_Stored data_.
=====
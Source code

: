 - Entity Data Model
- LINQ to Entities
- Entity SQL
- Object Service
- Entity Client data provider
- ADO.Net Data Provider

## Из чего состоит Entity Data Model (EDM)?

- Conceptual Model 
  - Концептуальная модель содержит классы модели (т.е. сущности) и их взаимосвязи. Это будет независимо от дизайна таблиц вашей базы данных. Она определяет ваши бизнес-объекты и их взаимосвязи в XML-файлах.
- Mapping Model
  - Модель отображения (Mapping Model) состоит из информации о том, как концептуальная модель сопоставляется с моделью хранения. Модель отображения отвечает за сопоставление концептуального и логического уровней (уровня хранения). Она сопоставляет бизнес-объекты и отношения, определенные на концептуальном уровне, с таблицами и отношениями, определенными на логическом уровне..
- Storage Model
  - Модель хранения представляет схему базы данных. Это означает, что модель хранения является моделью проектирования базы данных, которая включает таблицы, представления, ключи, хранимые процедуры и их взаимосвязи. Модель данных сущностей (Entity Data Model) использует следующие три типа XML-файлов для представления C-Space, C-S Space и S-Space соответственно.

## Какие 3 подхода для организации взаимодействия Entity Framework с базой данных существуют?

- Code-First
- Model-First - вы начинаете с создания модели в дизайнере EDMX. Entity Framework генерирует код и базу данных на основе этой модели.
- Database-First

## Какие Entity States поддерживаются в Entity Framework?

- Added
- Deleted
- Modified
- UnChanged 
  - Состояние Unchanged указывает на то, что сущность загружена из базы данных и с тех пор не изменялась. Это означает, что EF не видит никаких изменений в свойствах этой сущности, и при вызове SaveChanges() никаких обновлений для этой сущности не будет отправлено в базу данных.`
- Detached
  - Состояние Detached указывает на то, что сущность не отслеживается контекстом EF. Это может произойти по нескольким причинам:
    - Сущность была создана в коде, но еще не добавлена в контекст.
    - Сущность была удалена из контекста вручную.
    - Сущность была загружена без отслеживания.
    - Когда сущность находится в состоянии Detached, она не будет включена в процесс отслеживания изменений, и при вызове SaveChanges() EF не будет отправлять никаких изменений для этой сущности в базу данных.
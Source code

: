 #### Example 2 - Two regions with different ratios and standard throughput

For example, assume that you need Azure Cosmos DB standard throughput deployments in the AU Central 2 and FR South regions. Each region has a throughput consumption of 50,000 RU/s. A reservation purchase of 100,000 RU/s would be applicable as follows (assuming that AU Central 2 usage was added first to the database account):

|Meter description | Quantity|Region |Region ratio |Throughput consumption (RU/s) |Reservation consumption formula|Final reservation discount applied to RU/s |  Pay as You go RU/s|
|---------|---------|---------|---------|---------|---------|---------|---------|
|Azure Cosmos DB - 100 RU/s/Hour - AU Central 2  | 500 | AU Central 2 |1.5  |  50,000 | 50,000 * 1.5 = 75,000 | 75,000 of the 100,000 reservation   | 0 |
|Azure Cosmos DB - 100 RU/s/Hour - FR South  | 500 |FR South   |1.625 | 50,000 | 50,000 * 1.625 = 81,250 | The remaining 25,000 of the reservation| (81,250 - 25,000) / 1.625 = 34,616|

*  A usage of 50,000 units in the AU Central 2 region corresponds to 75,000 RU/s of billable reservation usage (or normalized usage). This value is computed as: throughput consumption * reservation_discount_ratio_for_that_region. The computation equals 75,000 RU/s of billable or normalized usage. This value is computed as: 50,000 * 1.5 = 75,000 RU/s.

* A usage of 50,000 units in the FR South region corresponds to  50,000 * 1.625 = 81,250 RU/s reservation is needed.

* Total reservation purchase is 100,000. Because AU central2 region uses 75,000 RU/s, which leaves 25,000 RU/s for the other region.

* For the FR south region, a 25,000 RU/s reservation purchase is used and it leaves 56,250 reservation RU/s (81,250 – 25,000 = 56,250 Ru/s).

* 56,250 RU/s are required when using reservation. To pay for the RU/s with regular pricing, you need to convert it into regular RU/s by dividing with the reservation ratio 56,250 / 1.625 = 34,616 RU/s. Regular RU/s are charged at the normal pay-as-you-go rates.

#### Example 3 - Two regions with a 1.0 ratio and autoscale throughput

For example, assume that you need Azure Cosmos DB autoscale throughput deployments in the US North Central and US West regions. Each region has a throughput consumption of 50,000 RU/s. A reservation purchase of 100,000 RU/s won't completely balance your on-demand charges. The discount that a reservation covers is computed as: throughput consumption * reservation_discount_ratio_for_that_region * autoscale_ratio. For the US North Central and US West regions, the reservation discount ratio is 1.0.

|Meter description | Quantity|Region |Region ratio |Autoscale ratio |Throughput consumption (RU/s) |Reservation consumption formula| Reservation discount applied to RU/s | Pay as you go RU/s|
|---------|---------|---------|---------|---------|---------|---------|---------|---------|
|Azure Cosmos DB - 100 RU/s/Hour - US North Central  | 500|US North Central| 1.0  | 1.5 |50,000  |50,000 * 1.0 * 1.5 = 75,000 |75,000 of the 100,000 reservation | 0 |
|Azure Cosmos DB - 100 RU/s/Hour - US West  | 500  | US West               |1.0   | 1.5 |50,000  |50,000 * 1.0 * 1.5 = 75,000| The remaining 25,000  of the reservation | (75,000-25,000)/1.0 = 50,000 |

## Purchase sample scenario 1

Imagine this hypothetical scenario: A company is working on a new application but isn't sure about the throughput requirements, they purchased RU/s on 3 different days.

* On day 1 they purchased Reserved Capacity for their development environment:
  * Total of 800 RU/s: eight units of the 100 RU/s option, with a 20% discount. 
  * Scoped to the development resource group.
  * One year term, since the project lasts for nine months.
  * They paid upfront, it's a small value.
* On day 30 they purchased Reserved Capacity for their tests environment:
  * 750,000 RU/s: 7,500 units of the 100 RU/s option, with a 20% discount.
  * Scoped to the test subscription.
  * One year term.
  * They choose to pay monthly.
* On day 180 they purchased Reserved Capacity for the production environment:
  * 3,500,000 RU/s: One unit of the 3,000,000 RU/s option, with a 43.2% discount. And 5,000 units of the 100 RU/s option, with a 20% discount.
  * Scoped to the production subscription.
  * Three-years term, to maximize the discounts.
=====
_What is being asked_.
Which lines run from the one holding "25,000 = 56,250 Ru/s)." through the one holding "a small value." in the records above? Repeat them exactly, both included, and nothing more.

_Response for this exercise_.
* For the FR south region, a 25,000 RU/s reservation purchase is used and it leaves 56,250 reservation RU/s (81,250 – 25,000 = 56,250 Ru/s).

* 56,250 RU/s are required when using reservation. To pay for the RU/s with regular pricing, you need to convert it into regular RU/s by dividing with the reservation ratio 56,250 / 1.625 = 34,616 RU/s. Regular RU/s are charged at the normal pay-as-you-go rates.

#### Example 3 - Two regions with a 1.0 ratio and autoscale throughput

For example, assume that you need Azure Cosmos DB autoscale throughput deployments in the US North Central and US West regions. Each region has a throughput consumption of 50,000 RU/s. A reservation purchase of 100,000 RU/s won't completely balance your on-demand charges. The discount that a reservation covers is computed as: throughput consumption * reservation_discount_ratio_for_that_region * autoscale_ratio. For the US North Central and US West regions, the reservation discount ratio is 1.0.

|Meter description | Quantity|Region |Region ratio |Autoscale ratio |Throughput consumption (RU/s) |Reservation consumption formula| Reservation discount applied to RU/s | Pay as you go RU/s|
|---------|---------|---------|---------|---------|---------|---------|---------|---------|
|Azure Cosmos DB - 100 RU/s/Hour - US North Central  | 500|US North Central| 1.0  | 1.5 |50,000  |50,000 * 1.0 * 1.5 = 75,000 |75,000 of the 100,000 reservation | 0 |
|Azure Cosmos DB - 100 RU/s/Hour - US West  | 500  | US West               |1.0   | 1.5 |50,000  |50,000 * 1.0 * 1.5 = 75,000| The remaining 25,000  of the reservation | (75,000-25,000)/1.0 = 50,000 |

## Purchase sample scenario 1

Imagine this hypothetical scenario: A company is working on a new application but isn't sure about the throughput requirements, they purchased RU/s on 3 different days.

* On day 1 they purchased Reserved Capacity for their development environment:
  * Total of 800 RU/s: eight units of the 100 RU/s option, with a 20% discount. 
  * Scoped to the development resource group.
  * One year term, since the project lasts for nine months.
  * They paid upfront, it's a small value.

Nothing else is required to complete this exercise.